Left tackle Tucker Davidson, left guard Nate Woodby, center Mitch Ping, right guard Ari Potouridis and right tackle Anthony Kaspereen--a fellow 10th-grader--all were singled out by Barth for helping him scale the mythical 300 mark on a night when both teams went up and down the field against each other for three thrilling quarters.

"From our first scrimmage, we knew our offensive line would be a strength this year," New Providence head coach Chet Parlavecchio Jr. said. "We were pushing people up front tonight, and Charlie has gotten more comfortable with the offense now. With his speed, once he gets to the second level, he's so dangerous. And, hard as it is to believe, I think he's only scratching the surface of how good he can be."

Belvidere, operating a triple-option veer offense with some wishbone sets thrown in, scored on three of its four first-half possessions. And, in contrast to the quick-striking Pioneers, the visiting County Seaters moved the ball steadily and methodically with time-consuming drives. Indeed, in the first half, New Providence had exactly 12 snaps compared to 39 scrimmage plays for Belvidere.
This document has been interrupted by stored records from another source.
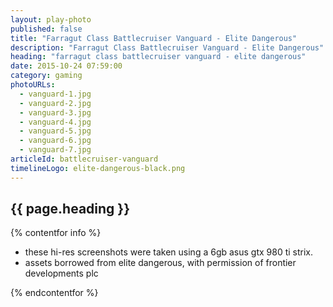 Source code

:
 ```yaml
---
layout: play-photo
published: false
title: "Farragut Class Battlecruiser Vanguard - Elite Dangerous"
description: "Farragut Class Battlecruiser Vanguard - Elite Dangerous"
heading: "farragut class battlecruiser vanguard - elite dangerous"
date: 2015-10-24 07:59:00
category: gaming
photoURLs: 
  - vanguard-1.jpg
  - vanguard-2.jpg
  - vanguard-3.jpg
  - vanguard-4.jpg
  - vanguard-5.jpg
  - vanguard-6.jpg
  - vanguard-7.jpg
articleId: battlecruiser-vanguard
timelineLogo: elite-dangerous-black.png
---
```


## {{ page.heading }}

{% contentfor info %}

* these hi-res screenshots were taken using a 6gb asus gtx 980 ti strix.
* assets borrowed from elite dangerous, with permission of frontier developments plc

{% endcontentfor %}
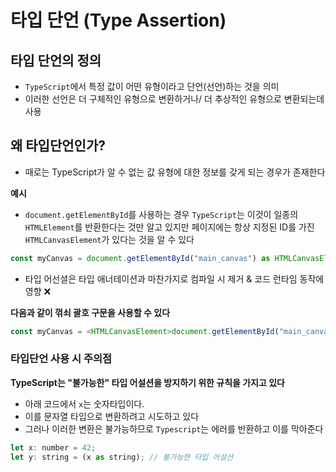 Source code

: # 타입 단언 (Type Assertion)

## 타입 단언의 정의

- `TypeScript`에서 특정 값이 어떤 유형이라고 단언(선언)하는 것을 의미
- 이러한 선언은 더 구체적인 유형으로 변환하거나/ 더 추상적인 유형으로 변환되는데 사용

## 왜 타입단언인가?

- 때로는 TypeScript가 알 수 없는 값 유형에 대한 정보를 갖게 되는 경우가 존재한다

**예시**
- `document.getElementById`를 사용하는 경우 `TypeScript`는 이것이 일종의 `HTMLElement`를 반환한다는 것만 알고 있지만 페이지에는 항상 지정된 ID를 가진 `HTMLCanvasElement`가 있다는 것을 알 수 있다

```jsx
const myCanvas = document.getElementById("main_canvas") as HTMLCanvasElement
```

- 타입 어선셜은 타입 애너테이션과 마찬가지로 컴파일 시 제거 & 코드 런타임 동작에 영향 ❌

**다음과 같이 꺾쇠 괄호 구문을 사용할 수 있다**

```ts
const myCanvas = <HTMLCanvasElement>document.getElementById("main_canvas");
```


### 타입단언 사용 시 주의점

**TypeScript는 "불가능한" 타입 어설션을 방지하기 위한 규칙을 가지고 있다**

- 아래 코드에서 `x`는 숫자타입이다.
- 이를 문자열 타입으로 변환하려고 시도하고 있다
- 그러나 이러한 변환은 불가능하므로 `Typescript`는 에러를 반환하고 이를 막아준다

```jsx
let x: number = 42;
let y: string = (x as string); // 불가능한 타입 어설션

``` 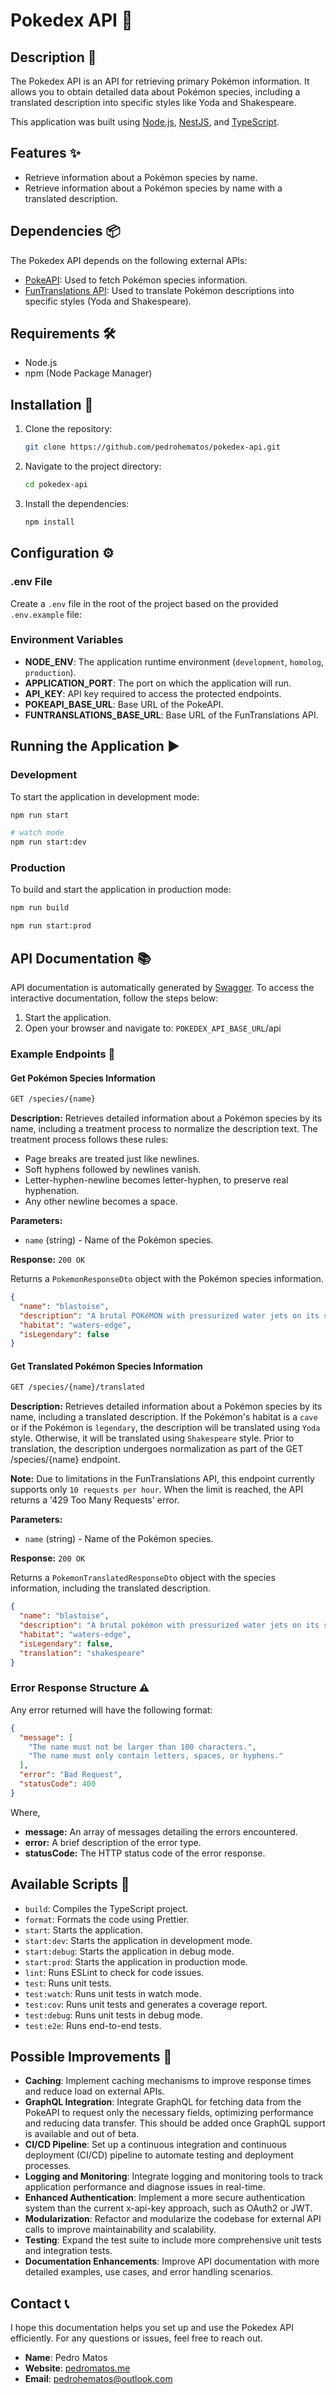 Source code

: # Pokedex API 🐉

## Description 📄

The Pokedex API is an API for retrieving primary Pokémon information. It allows you to obtain detailed data about Pokémon species, including a translated description into specific styles like Yoda and Shakespeare.

This application was built using [Node.js](https://nodejs.org/), [NestJS](https://nestjs.com/), and [TypeScript](https://www.typescriptlang.org/).

## Features ✨

- Retrieve information about a Pokémon species by name.
- Retrieve information about a Pokémon species by name with a translated description.

## Dependencies 📦

The Pokedex API depends on the following external APIs:

- [PokeAPI](https://pokeapi.co/): Used to fetch Pokémon species information.
- [FunTranslations API](https://api.funtranslations.com): Used to translate Pokémon descriptions into specific styles (Yoda and Shakespeare).

## Requirements 🛠️

- Node.js
- npm (Node Package Manager)

## Installation 🚀

1. Clone the repository:

   ```bash
   git clone https://github.com/pedrohematos/pokedex-api.git
   ```

2. Navigate to the project directory:

   ```bash
   cd pokedex-api
   ```

3. Install the dependencies:

   ```bash
   npm install
   ```

## Configuration ⚙️

### .env File

Create a `.env` file in the root of the project based on the provided `.env.example` file:

### Environment Variables

- **NODE_ENV**: The application runtime environment (`development`, `homolog`, `production`).
- **APPLICATION_PORT**: The port on which the application will run.
- **API_KEY**: API key required to access the protected endpoints.
- **POKEAPI_BASE_URL**: Base URL of the PokeAPI.
- **FUNTRANSLATIONS_BASE_URL**: Base URL of the FunTranslations API.

## Running the Application ▶️

### Development

To start the application in development mode:

```bash
npm run start

# watch mode
npm run start:dev
```

### Production

To build and start the application in production mode:

```bash
npm run build
```

```bash
npm run start:prod
```

## API Documentation 📚

API documentation is automatically generated by [Swagger](https://swagger.io). To access the interactive documentation, follow the steps below:

1. Start the application.
2. Open your browser and navigate to: `POKEDEX_API_BASE_URL`/api

### Example Endpoints 🌟

#### Get Pokémon Species Information

```bash
GET /species/{name}
```

**Description:** Retrieves detailed information about a Pokémon species by its name, including a treatment process to normalize the description text. The treatment process follows these rules:

- Page breaks are treated just like newlines.
- Soft hyphens followed by newlines vanish.
- Letter-hyphen-newline becomes letter-hyphen, to preserve real hyphenation.
- Any other newline becomes a space.

**Parameters:**

- `name` (string) - Name of the Pokémon species.

**Response:** `200 OK`

Returns a `PokemonResponseDto` object with the Pokémon species information.

```json
{
  "name": "blastoise",
  "description": "A brutal POKéMON with pressurized water jets on its shell. They are used for high speed tackles.",
  "habitat": "waters-edge",
  "isLegendary": false
}
```

#### Get Translated Pokémon Species Information

```bash
GET /species/{name}/translated
```

**Description:** Retrieves detailed information about a Pokémon species by its name, including a translated description. If the Pokémon's habitat is a `cave` or if the Pokémon is `legendary`, the description will be translated using `Yoda` style. Otherwise, it will be translated using `Shakespeare` style. Prior to translation, the description undergoes normalization as part of the GET /species/{name} endpoint.

**Note:** Due to limitations in the FunTranslations API, this endpoint currently supports only `10 requests per hour`. When the limit is reached, the API returns a '429 Too Many Requests' error.

**Parameters:**

- `name` (string) - Name of the Pokémon species.

**Response:** `200 OK`

Returns a `PokemonTranslatedResponseDto` object with the species information, including the translated description.

```json
{
  "name": "blastoise",
  "description": "A brutal pokémon with pressurized water jets on its shell. They art did lay-to for high speed tackles.",
  "habitat": "waters-edge",
  "isLegendary": false,
  "translation": "shakespeare"
}
```

### Error Response Structure ⚠️

Any error returned will have the following format:

```json
{
  "message": [
    "The name must not be larger than 100 characters.",
    "The name must only contain letters, spaces, or hyphens."
  ],
  "error": "Bad Request",
  "statusCode": 400
}
```

Where,

- **message:** An array of messages detailing the errors encountered.
- **error:** A brief description of the error type.
- **statusCode:** The HTTP status code of the error response.

## Available Scripts 📜

- `build`: Compiles the TypeScript project.
- `format`: Formats the code using Prettier.
- `start`: Starts the application.
- `start:dev`: Starts the application in development mode.
- `start:debug`: Starts the application in debug mode.
- `start:prod`: Starts the application in production mode.
- `lint`: Runs ESLint to check for code issues.
- `test`: Runs unit tests.
- `test:watch`: Runs unit tests in watch mode.
- `test:cov`: Runs unit tests and generates a coverage report.
- `test:debug`: Runs unit tests in debug mode.
- `test:e2e`: Runs end-to-end tests.

## Possible Improvements 🔧

- **Caching**: Implement caching mechanisms to improve response times and reduce load on external APIs.
- **GraphQL Integration**: Integrate GraphQL for fetching data from the PokeAPI to request only the necessary fields, optimizing performance and reducing data transfer. This should be added once GraphQL support is available and out of beta.
- **CI/CD Pipeline**: Set up a continuous integration and continuous deployment (CI/CD) pipeline to automate testing and deployment processes.
- **Logging and Monitoring**: Integrate logging and monitoring tools to track application performance and diagnose issues in real-time.
- **Enhanced Authentication**: Implement a more secure authentication system than the current x-api-key approach, such as OAuth2 or JWT.
- **Modularization**: Refactor and modularize the codebase for external API calls to improve maintainability and scalability.
- **Testing**: Expand the test suite to include more comprehensive unit tests and integration tests.
- **Documentation Enhancements**: Improve API documentation with more detailed examples, use cases, and error handling scenarios.

## Contact 📞

I hope this documentation helps you set up and use the Pokedex API efficiently. For any questions or issues, feel free to reach out.

- **Name**: Pedro Matos
- **Website**: [pedromatos.me](https://pedromatos.me/)
- **Email**: pedrohematos@outlook.com
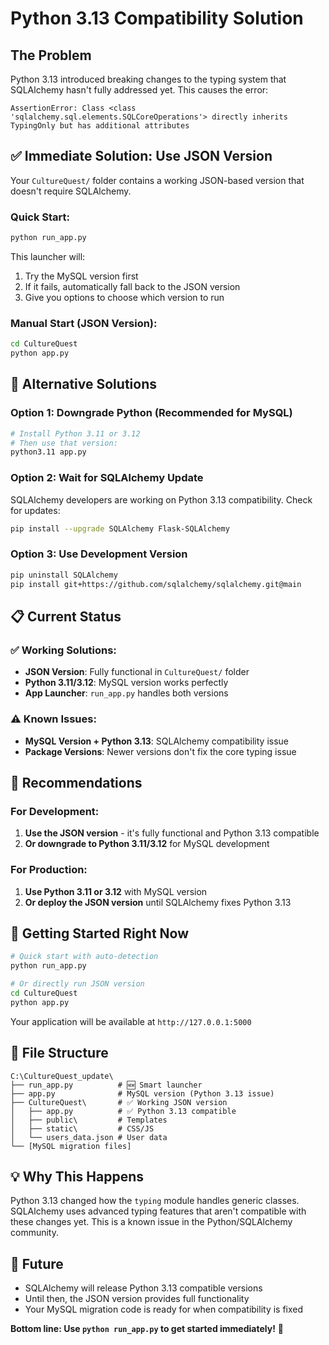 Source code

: # Python 3.13 Compatibility Solution

## The Problem
Python 3.13 introduced breaking changes to the typing system that SQLAlchemy hasn't fully addressed yet. This causes the error:
```
AssertionError: Class <class 'sqlalchemy.sql.elements.SQLCoreOperations'> directly inherits TypingOnly but has additional attributes
```

## ✅ **Immediate Solution: Use JSON Version**

Your `CultureQuest/` folder contains a working JSON-based version that doesn't require SQLAlchemy.

### Quick Start:
```bash
python run_app.py
```

This launcher will:
1. Try the MySQL version first
2. If it fails, automatically fall back to the JSON version
3. Give you options to choose which version to run

### Manual Start (JSON Version):
```bash
cd CultureQuest
python app.py
```

## 🔄 **Alternative Solutions**

### Option 1: Downgrade Python (Recommended for MySQL)
```bash
# Install Python 3.11 or 3.12
# Then use that version:
python3.11 app.py
```

### Option 2: Wait for SQLAlchemy Update
SQLAlchemy developers are working on Python 3.13 compatibility. Check for updates:
```bash
pip install --upgrade SQLAlchemy Flask-SQLAlchemy
```

### Option 3: Use Development Version
```bash
pip uninstall SQLAlchemy
pip install git+https://github.com/sqlalchemy/sqlalchemy.git@main
```

## 📋 **Current Status**

### ✅ **Working Solutions:**
- **JSON Version**: Fully functional in `CultureQuest/` folder
- **Python 3.11/3.12**: MySQL version works perfectly
- **App Launcher**: `run_app.py` handles both versions

### ⚠️ **Known Issues:**
- **MySQL Version + Python 3.13**: SQLAlchemy compatibility issue
- **Package Versions**: Newer versions don't fix the core typing issue

## 🎯 **Recommendations**

### For Development:
1. **Use the JSON version** - it's fully functional and Python 3.13 compatible
2. **Or downgrade to Python 3.11/3.12** for MySQL development

### For Production:
1. **Use Python 3.11 or 3.12** with MySQL version
2. **Or deploy the JSON version** until SQLAlchemy fixes Python 3.13

## 🚀 **Getting Started Right Now**

```bash
# Quick start with auto-detection
python run_app.py

# Or directly run JSON version
cd CultureQuest
python app.py
```

Your application will be available at `http://127.0.0.1:5000`

## 📁 **File Structure**

```
C:\CultureQuest_update\
├── run_app.py          # 🆕 Smart launcher
├── app.py              # MySQL version (Python 3.13 issue)
├── CultureQuest\       # ✅ Working JSON version
│   ├── app.py          # ✅ Python 3.13 compatible
│   ├── public\         # Templates
│   ├── static\         # CSS/JS
│   └── users_data.json # User data
└── [MySQL migration files]
```

## 💡 **Why This Happens**

Python 3.13 changed how the `typing` module handles generic classes. SQLAlchemy uses advanced typing features that aren't compatible with these changes yet. This is a known issue in the Python/SQLAlchemy community.

## 🔮 **Future**

- SQLAlchemy will release Python 3.13 compatible versions
- Until then, the JSON version provides full functionality
- Your MySQL migration code is ready for when compatibility is fixed

**Bottom line: Use `python run_app.py` to get started immediately!** 🚀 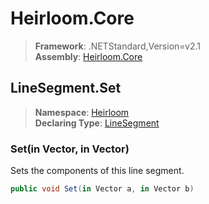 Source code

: # Heirloom.Core

> **Framework**: .NETStandard,Version=v2.1  
> **Assembly**: [Heirloom.Core][0]  

## LineSegment.Set

> **Namespace**: [Heirloom][0]  
> **Declaring Type**: [LineSegment][1]  

### Set(in Vector, in Vector)

Sets the components of this line segment.

```cs
public void Set(in Vector a, in Vector b)
```

[0]: ../../../Heirloom.Core.md
[1]: ../LineSegment.md
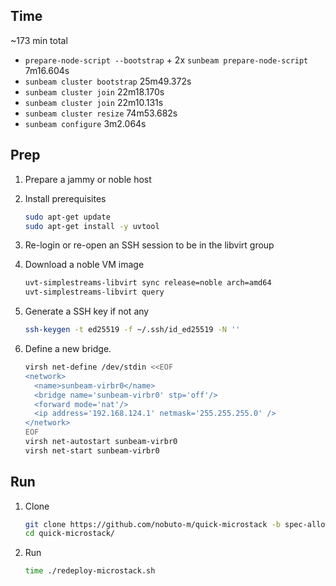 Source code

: ## Time

~173 min total

- `prepare-node-script --bootstrap` + 2x `sunbeam prepare-node-script` 7m16.604s
- `sunbeam cluster bootstrap` 25m49.372s
- `sunbeam cluster join` 22m18.170s
- `sunbeam cluster join` 22m10.131s
- `sunbeam cluster resize` 74m53.682s
- `sunbeam configure` 3m2.064s

## Prep

1. Prepare a jammy or noble host

1. Install prerequisites

   ```bash
   sudo apt-get update
   sudo apt-get install -y uvtool
   ```

1. Re-login or re-open an SSH session to be in the libvirt group

1. Download a noble VM image

   ```bash
   uvt-simplestreams-libvirt sync release=noble arch=amd64
   uvt-simplestreams-libvirt query
   ```

1. Generate a SSH key if not any

   ```bash
   ssh-keygen -t ed25519 -f ~/.ssh/id_ed25519 -N ''
   ```

1. Define a new bridge.

   ```bash
   virsh net-define /dev/stdin <<EOF
   <network>
     <name>sunbeam-virbr0</name>
     <bridge name='sunbeam-virbr0' stp='off'/>
     <forward mode='nat'/>
     <ip address='192.168.124.1' netmask='255.255.255.0' />
   </network>
   EOF
   virsh net-autostart sunbeam-virbr0
   virsh net-start sunbeam-virbr0
   ```

## Run

1. Clone

   ```bash
   git clone https://github.com/nobuto-m/quick-microstack -b spec-allowance
   cd quick-microstack/
   ```

2. Run

   ```bash
   time ./redeploy-microstack.sh
   ```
"They nickel-and-dimed us with their offense and they played us tough," Parlavecchio said. "When we were finally able to get up two scores on them, then they had to throw the ball. But this was a good game for us; we needed to have our mettle tested."

A good example of that mettle was exhibited when, after Belvidere scored to take a 21-14 lead with 37 seconds left, New Providence took over after the kickoff on its own 30-yard line with 29 seconds left in the half. Many teams would just take a knee there and go into the locker room down a TD rather than risk a costly turnover at the end of a half.

Not New Providence. And why should they, the way the Pioneers were devouring yardage in big chunks on each possession. So after Kovacs picked up a yard on first down, Barth broke several tackles and got into the secondary for a 35-yard run to the Belvidere 34-yard line. On the next play, Kovacs took a shotgun snap and ran around left end and down the sidelines for a TD with :01 showing on the clock, before he also kicked the extra point that sent the Pioneers into halftime having re-tied the game, 21-21.

"We saw on film that their secondary on the edges was very weak," Barth said of Belvidere's defense. "We wanted to exploit that, and we had great execution."

Kovacs carried eight times for 77 yards before taking a knee in victory formation on the game's final two plays to erase some of that net yardage.